何度か目をぱちぱちと瞬かせて、ぽかんとする。
「……は?」
しばらくして、カーティアの口から零れたのはそんな短い声だった。
(い、今、このお人なんて……?)
カーティアの頭は、彼の言葉を理解しようと必死に動く。でも、やっぱり理解できない。
そもそも、これは聞き間違いだろうに……。
「早く出て行く準備をしよう。邸宅に、あなたの部屋を用意している」
「……い、いや、いや」
邸宅とは、誰の邸宅なのだろうか?
頭の中が混乱して、理解なんてちっともできない。頬を引きつらせ、カーティアがゆっくりと振り向く。
彼の目が、カーティアだけを見つめていた。
「……なんだ?」
ヴィクトルが怪訝そうにそう問いかけてくる。
そのため、カーティアは震える唇を必死に動かす。
「いえ、その。……ヴィクトルさま、は」
「……あぁ」
「ど、どういう、おつもりなのですか……?」
問いかけは、震えている。
カーティアが彼の目を見つめて尋ねてみる。彼は、一瞬だけきょとんとしていた。
「あなたを、身請けするだけだが」
「そ、そのことの、真意です!」
そうだ。だって、身請けには多額のお金が必要だ。彼がそこまでしてカーティアを助けり義理なんてないだろうに。
「お金だって、たくさんかかります」
「金など、あなたのためならばいくらでも使う。

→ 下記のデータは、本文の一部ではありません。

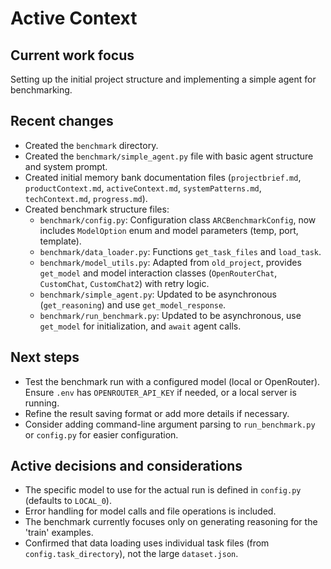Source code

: # Active Context

## Current work focus

Setting up the initial project structure and implementing a simple agent for benchmarking.

## Recent changes

*   Created the `benchmark` directory.
*   Created the `benchmark/simple_agent.py` file with basic agent structure and system prompt.
*   Created initial memory bank documentation files (`projectbrief.md`, `productContext.md`, `activeContext.md`, `systemPatterns.md`, `techContext.md`, `progress.md`).
*   Created benchmark structure files:
    *   `benchmark/config.py`: Configuration class `ARCBenchmarkConfig`, now includes `ModelOption` enum and model parameters (temp, port, template).
    *   `benchmark/data_loader.py`: Functions `get_task_files` and `load_task`.
    *   `benchmark/model_utils.py`: Adapted from `old_project`, provides `get_model` and model interaction classes (`OpenRouterChat`, `CustomChat`, `CustomChat2`) with retry logic.
    *   `benchmark/simple_agent.py`: Updated to be asynchronous (`get_reasoning`) and use `get_model_response`.
    *   `benchmark/run_benchmark.py`: Updated to be asynchronous, use `get_model` for initialization, and `await` agent calls.

## Next steps

*   Test the benchmark run with a configured model (local or OpenRouter). Ensure `.env` has `OPENROUTER_API_KEY` if needed, or a local server is running.
*   Refine the result saving format or add more details if necessary.
*   Consider adding command-line argument parsing to `run_benchmark.py` or `config.py` for easier configuration.

## Active decisions and considerations

*   The specific model to use for the actual run is defined in `config.py` (defaults to `LOCAL_0`).
*   Error handling for model calls and file operations is included.
*   The benchmark currently focuses only on generating reasoning for the 'train' examples.
*   Confirmed that data loading uses individual task files (from `config.task_directory`), not the large `dataset.json`.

……心配しなくてもいい」
そう囁いたヴィクトルが、カーティアを抱きしめる力を強めた。ぎゅうぎゅうと抱きしめられて、ちょっと苦しい。
「もちろん、家の金はあなたが自由にすればいい」
「……あ、あの」
「あなたのために、俺はもっと稼ぎを増やそう」
「い、いや、あの……」
その話は、おかしい。
(家のお金を自由にって……それは、女主人が出来ることでは?)
そう思って、余計に頭が混乱する。
そんなカーティアを見つめるヴィクトルの目は、何処までも愛おしそうだった。
「その、ヴィクトルさま。……いくつか、お聞きしたいことが」
控えめにそう声をかければ、彼は「いいぞ」と言ってくれた。その腕はカーティアの身体に回されたままだ。
……解放してくれる素振りは、ない。
「あの、私は。ヴィクトルさまに身請けされた後、どうなるのでしょうか……?」
多分ではあるが、彼の愛人とか。そういうものになるのだろう。
愛人とは日陰の存在だ。それでも、ここで不特定多数の男性に抱かれるより、ずっといいとは思う。……ヴィクトルは、乱暴にはしないだろうから。
「そんなもの、決まっているだろう。……俺の妻になるんだ」
「……え」
でも、返ってきた言葉は予想外すぎるもので。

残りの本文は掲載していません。